Objectives: To investigate the intra- and inter-rater reliability of the total radiomics quality score (RQS) and the reproducibility of individual RQS items' score in a large multireader study. Methods: Nine raters with different backgrounds were randomly assigned to three groups based on their proficiency with RQS utilization: Groups 1 and 2 represented the inter-rater reliability groups with or without prior training in RQS, respectively; group 3 represented the intra-rater reliability group. Thirty-three original research papers on radiomics were evaluated by raters of groups 1 and 2. Of the 33 papers, 17 were evaluated twice with an interval of 1 month by raters of group 3. Intraclass coefficient (ICC) for continuous variables, and Fleiss' and Cohen's kappa (k) statistics for categorical variables were used.

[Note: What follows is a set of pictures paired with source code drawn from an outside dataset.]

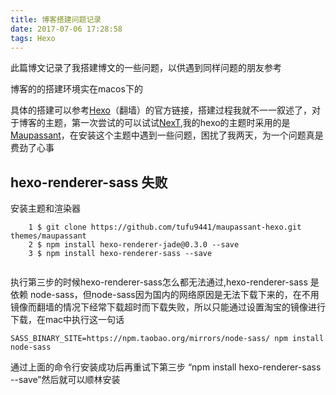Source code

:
 ```yaml
---
title: 博客搭建问题记录
date: 2017-07-06 17:28:58
tags: Hexo 
---
```

此篇博文记录了我搭建博文的一些问题，以供遇到同样问题的朋友参考

博客的的搭建环境实在macos下的

具体的搭建可以参考[Hexo](https://hexo.io)（翻墙）的官方链接，搭建过程我就不一一叙述了，对于博客的主题，第一次尝试的可以试试[NexT](http://theme-next.iissnan.com),我的hexo的主题时采用的是[Maupassant](https://www.haomwei.com/technology/maupassant-hexo.html)，在安装这个主题中遇到一些问题，困扰了我两天，为一个问题真是费劲了心事


## hexo-renderer-sass 失败
安装主题和渲染器

```	
    1 $ git clone https://github.com/tufu9441/maupassant-hexo.git themes/maupassant
    2 $ npm install hexo-renderer-jade@0.3.0 --save
    3 $ npm install hexo-renderer-sass --save
	
```	
执行第三步的时候hexo-renderer-sass怎么都无法通过,hexo-renderer-sass 是依赖 node-sass，但node-sass因为国内的网络原因是无法下载下来的，在不用镜像而翻墙的情况下经常下载超时而下载失败，所以只能通过设置淘宝的镜像进行下载，在mac中执行这一句话

    SASS_BINARY_SITE=https://npm.taobao.org/mirrors/node-sass/ npm install node-sass

	
通过上面的命令行安装成功后再重试下第三步 “npm install hexo-renderer-sass --save”然后就可以顺林安装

Results: The inter-rater reliability was poor to moderate for total RQS (ICC 0.30-055, p < 0.001) and very low to good for item's reproducibility (k - 0.12 to 0.75) within groups 1 and 2 for both inexperienced and experienced raters. The intra-rater reliability for total RQS was moderate for the less experienced rater (ICC 0.522, p = 0.009), whereas experienced raters showed excellent intra-rater reliability (ICC 0.91-0.99, p < 0.001) between the first and second read. Intra-rater reliability on RQS items' score reproducibility was higher and most of the items had moderate to good intra-rater reliability (k - 0.40 to 1). Conclusions: Reproducibility of the total RQS and the score of individual RQS items is low. There is a need for a robust and reproducible assessment method to assess the quality of radiomics research. Clinical relevance statement: There is a need for reproducible scoring systems to improve quality of radiomics research and consecutively close the translational gap between research and clinical implementation. Key points: • Radiomics quality score has been widely used for the evaluation of radiomics studies. • Although the intra-rater reliability was moderate to excellent, intra- and inter-rater reliability of total score and point-by-point scores were low with radiomics quality score. • A robust, easy-to-use scoring system is needed for the evaluation of radiomics research.